The result should be a word-for-word retyping of the entries below, free of pictures.

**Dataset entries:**

- - - -

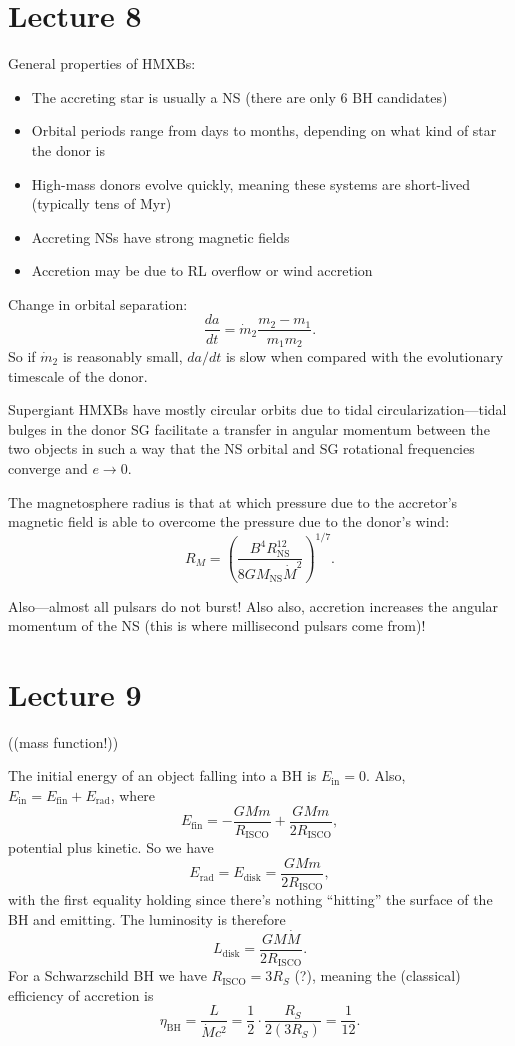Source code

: \documentclass[../a122main.tex]{subfiles}
\begin{document}
\section{Lecture 8}
General properties of HMXBs:
\begin{itemize}[topsep=0pt]
    \item The accreting star is usually a NS (there are only 6 BH candidates)
    \item Orbital periods range from days to months, depending on what kind of star the donor is
    \item High-mass donors evolve quickly, meaning these systems are short-lived (typically tens of Myr)
    \item Accreting NSs have strong magnetic fields
    \item Accretion may be due to RL overflow or wind accretion
\end{itemize}
Change in orbital separation:
\[ \frac{da}{dt} = \dot m_2 \frac{m_2 - m_1}{m_1 m_2}. \]
So if $\dot m_2$ is reasonably small, $da / dt$ is slow when compared with the evolutionary timescale of the donor.


Supergiant HMXBs have mostly circular orbits due to tidal circularization---tidal bulges in the donor SG facilitate a transfer in angular momentum between the two objects in such a way that the NS orbital and SG rotational frequencies converge and $e \to 0$.


The magnetosphere radius is that at which pressure due to the accretor's magnetic field is able to overcome the pressure due to the donor's wind:
\[ R_M = \left( \frac{B^{4} R_\text{NS}^{12}}{8G M_\text{NS} \dot M^2} \right)^{1 / 7}. \]

Also---almost all pulsars do not burst!
Also also, accretion increases the angular momentum of the NS (this is where millisecond pulsars come from)!

\section{Lecture 9}

((mass function!))

The initial energy of an object falling into a BH is $E_\textrm{in} = 0$.
Also, $E_\textrm{in} = E_\textrm{fin} + E_\textrm{rad}$, where
\[ E_\textrm{fin} = -\frac{GMm}{R_\textrm{ISCO}} + \frac{GMm}{2R_\textrm{ISCO}}, \]
potential plus kinetic.
So we have
\[ E_\textrm{rad} = E_\textrm{disk} = \frac{GMm}{2R_\textrm{ISCO}}, \]
with the first equality holding since there's nothing ``hitting'' the surface of the BH and emitting.
The luminosity is therefore
\[ L_\textrm{disk} = \frac{GM \dot M}{2R_\textrm{ISCO}}. \]
For a Schwarzschild BH we have $R_\textrm{ISCO} = 3R_S$ (?), meaning the (classical) efficiency of accretion is
\[ \eta_\textrm{BH} = \frac{L}{\dot M c^2} = \frac{1}{2} \cdot \frac{R_S}{2 (3R_S)} = \frac{1}{12}. \]
\end{document}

- - - -

**Answer box:**
Source code

: \documentclass[../a122main.tex]{subfiles}
\begin{document}
\section{Lecture 8}
General properties of HMXBs:
\begin{itemize}[topsep=0pt]
    \item The accreting star is usually a NS (there are only 6 BH candidates)
    \item Orbital periods range from days to months, depending on what kind of star the donor is
    \item High-mass donors evolve quickly, meaning these systems are short-lived (typically tens of Myr)
    \item Accreting NSs have strong magnetic fields
    \item Accretion may be due to RL overflow or wind accretion
\end{itemize}
Change in orbital separation:
\[ \frac{da}{dt} = \dot m_2 \frac{m_2 - m_1}{m_1 m_2}. \]
So if $\dot m_2$ is reasonably small, $da / dt$ is slow when compared with the evolutionary timescale of the donor.


Supergiant HMXBs have mostly circular orbits due to tidal circularization---tidal bulges in the donor SG facilitate a transfer in angular momentum between the two objects in such a way that the NS orbital and SG rotational frequencies converge and $e \to 0$.


The magnetosphere radius is that at which pressure due to the accretor's magnetic field is able to overcome the pressure due to the donor's wind:
\[ R_M = \left( \frac{B^{4} R_\text{NS}^{12}}{8G M_\text{NS} \dot M^2} \right)^{1 / 7}. \]

Also---almost all pulsars do not burst!
Also also, accretion increases the angular momentum of the NS (this is where millisecond pulsars come from)!

\section{Lecture 9}

((mass function!))

The initial energy of an object falling into a BH is $E_\textrm{in} = 0$.
Also, $E_\textrm{in} = E_\textrm{fin} + E_\textrm{rad}$, where
\[ E_\textrm{fin} = -\frac{GMm}{R_\textrm{ISCO}} + \frac{GMm}{2R_\textrm{ISCO}}, \]
potential plus kinetic.
So we have
\[ E_\textrm{rad} = E_\textrm{disk} = \frac{GMm}{2R_\textrm{ISCO}}, \]
with the first equality holding since there's nothing ``hitting'' the surface of the BH and emitting.
The luminosity is therefore
\[ L_\textrm{disk} = \frac{GM \dot M}{2R_\textrm{ISCO}}. \]
For a Schwarzschild BH we have $R_\textrm{ISCO} = 3R_S$ (?), meaning the (classical) efficiency of accretion is
\[ \eta_\textrm{BH} = \frac{L}{\dot M c^2} = \frac{1}{2} \cdot \frac{R_S}{2 (3R_S)} = \frac{1}{12}. \]
\end{document}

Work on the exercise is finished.